NCT number NCT05169320
Other study ID # TAILOR-AF
Secondary ID
Status Recruiting
Phase
First received
Last updated
Start date December 1, 2021
Est. completion date December 30, 2024

Study information

Verified date August 2023
Source Hospital San Carlos, Madrid
Contact David Filgueiras-Rama, MD, PhD
Phone +34 914 531 200
Email dfilgueiras@cnic.es
Is FDA regulated No
Health authority
Study type Observational

Clinical Trial Summary

Pulmonary vein isolation (PVI) is still considered the cornerstone of catheter ablation for patients with persistent atrial fibrillation (AF). However, ablation outcomes in patients with persistent AF are suboptimal with high recurrence rates after a single PVI procedure. Recently, the investigators developed a new strategy, which enables precise identification of the driver regions allegedly responsible for the maintenance of persistent AF outside the pulmonary veins. This approach uses a conventional electroanatomical mapping system and novel single-signal algorithms based on automatic and accurate analysis of the instantaneous amplitude and frequency modulations displayed by atrial signals during AF (iAM and iFM, respectively) to locate the spatiotemporally stable regions that drive persistent AF (leading drivers). This strategy also enables to identify highly complex substrates in which targeting leading driver regions with catheter-based ablation may not be feasible or could be potentially associated with a significantly higher risk of complications. In such patients, the iAM/iFM maps obtained in the index catheter mapping and ablation procedure will be used to guide an additional patient-specific, minimally invasive surgical ablation approach via thoracoscopy, aiming to completely but specifically target all leading driver regions. The main objective of the TAILOR-AF study is to identify (via iAM/iFM maps), target and ablate AF leading drivers in patients with symptomatic persistent AF recurrences despite ≥2 previous PVI procedures. The methods include a percutaneous catheter mapping and ablation approach followed by a minimally invasive surgical approach via thoracoscopy, if necessary. As a secondary objective we will study the association of underlying blood biomarkers, atrial imaging and surface ECG parameters, with advanced remodeling stages requiring a surgical approach to target leading driver regions. This is a single center study (Hospital Clínico San Carlos, Madrid, Spain) that will recruit 25 patients with symptomatic persistent AF episodes despite having been submitted to ≥2 PVI prior procedures.
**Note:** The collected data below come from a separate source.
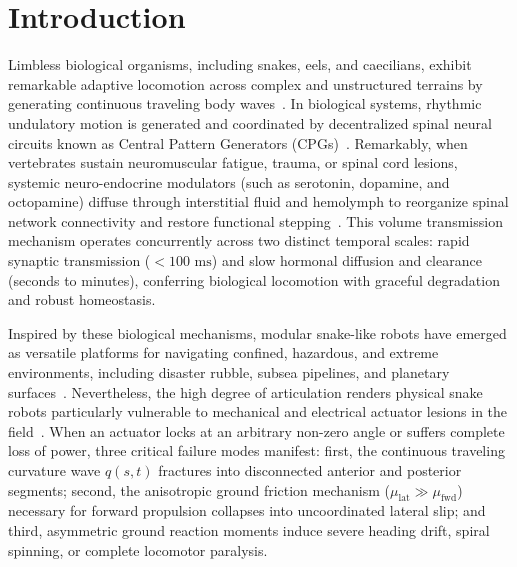 \documentclass{iopjournal}
\begin{document}
\section{Introduction}
\label{sec:intro}

Limbless biological organisms, including snakes, eels, and caecilians, exhibit remarkable adaptive locomotion across complex and unstructured terrains by generating continuous traveling body waves~\cite{dickinson2000,hirose1993}. In biological systems, rhythmic undulatory motion is generated and coordinated by decentralized spinal neural circuits known as Central Pattern Generators (CPGs)~\cite{grillner2006,guertin2013,marder2001}. Remarkably, when vertebrates sustain neuromuscular fatigue, trauma, or spinal cord lesions, systemic neuro-endocrine modulators (such as serotonin, dopamine, and octopamine) diffuse through interstitial fluid and hemolymph to reorganize spinal network connectivity and restore functional stepping~\cite{courtine2008,rossignol2011,bargmann2012,sillar2014,edgerton2004}. This volume transmission mechanism operates concurrently across two distinct temporal scales: rapid synaptic transmission ($<100\text{ ms}$) and slow hormonal diffusion and clearance (seconds to minutes), conferring biological locomotion with graceful degradation and robust homeostasis.

Inspired by these biological mechanisms, modular snake-like robots have emerged as versatile platforms for navigating confined, hazardous, and extreme environments, including disaster rubble, subsea pipelines, and planetary surfaces~\cite{transeth2009,liljeback2012,wright2012,crespi2008}. Nevertheless, the high degree of articulation renders physical snake robots particularly vulnerable to mechanical and electrical actuator lesions in the field~\cite{schmucker2022,elsayed2021,sartoretti2019}. When an actuator locks at an arbitrary non-zero angle or suffers complete loss of power, three critical failure modes manifest: first, the continuous traveling curvature wave $q(s, t)$ fractures into disconnected anterior and posterior segments; second, the anisotropic ground friction mechanism ($\mu_{\text{lat}} \gg \mu_{\text{fwd}}$) necessary for forward propulsion collapses into uncoordinated lateral slip; and third, asymmetric ground reaction moments induce severe heading drift, spiral spinning, or complete locomotor paralysis.
\end{document}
All patients will undergo subcutaneous implantable loop recorder (ILR) implantation to address AF burden 1 month before the ablation procedure and at least 1 year after the ablation procedure. The primary outcome of the study will be AF freedom after one year of follow-up off antiarrhythmic drugs.


Description:

The study is co-sponsored by the Fundación para la Investigación Biomédica del Hospital Clínico San Carlos (Madrid, Spain) and the Centro Nacional de Investigaciones Cardiovasculares Carlos III (F.S.P.) (Madrid, Spain). Dr. David Filgueiras-Rama (MD, PhD, affiliation: Hospital Clínico San Carlos) and Dr. Jorge G. Quintanilla (MScEng, PhD, affiliation: Centro Nacional de Investigaciones Cardiovasculares [CNIC]) are Co-Principal Investigators of the study.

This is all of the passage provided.